TRY IT:
From the entries that follow, copy each line in which "Swift" appears.

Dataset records
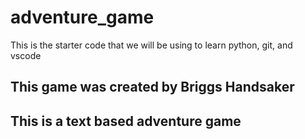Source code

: 
# adventure_game
This is the starter code that we will be using to learn python, git, and vscode

## This game was created by Briggs Handsaker

## This is a text based adventure game
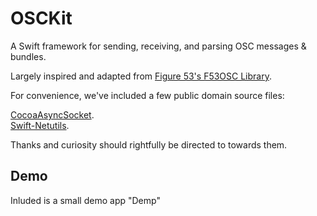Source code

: # OSCKit
A Swift framework for sending, receiving, and parsing OSC messages &amp; bundles.

Largely inspired and adapted from [Figure 53's F53OSC Library](https://github.com/Figure53/F53OSC).

For convenience, we've included a few public domain source files:

[CocoaAsyncSocket](https://github.com/robbiehanson/CocoaAsyncSocket).  
[Swift-Netutils](https://github.com/svdo/swift-netutils).

Thanks and curiosity should rightfully be directed to towards them.

## Demo

Inluded is a small demo app "Demp"
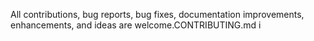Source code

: All contributions, bug reports, bug fixes, documentation improvements, enhancements, and ideas are welcome.CONTRIBUTING.md i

FINAL ANSWER:
A Swift framework for sending, receiving, and parsing OSC messages &amp; bundles.
[Swift-Netutils](https://github.com/svdo/swift-netutils).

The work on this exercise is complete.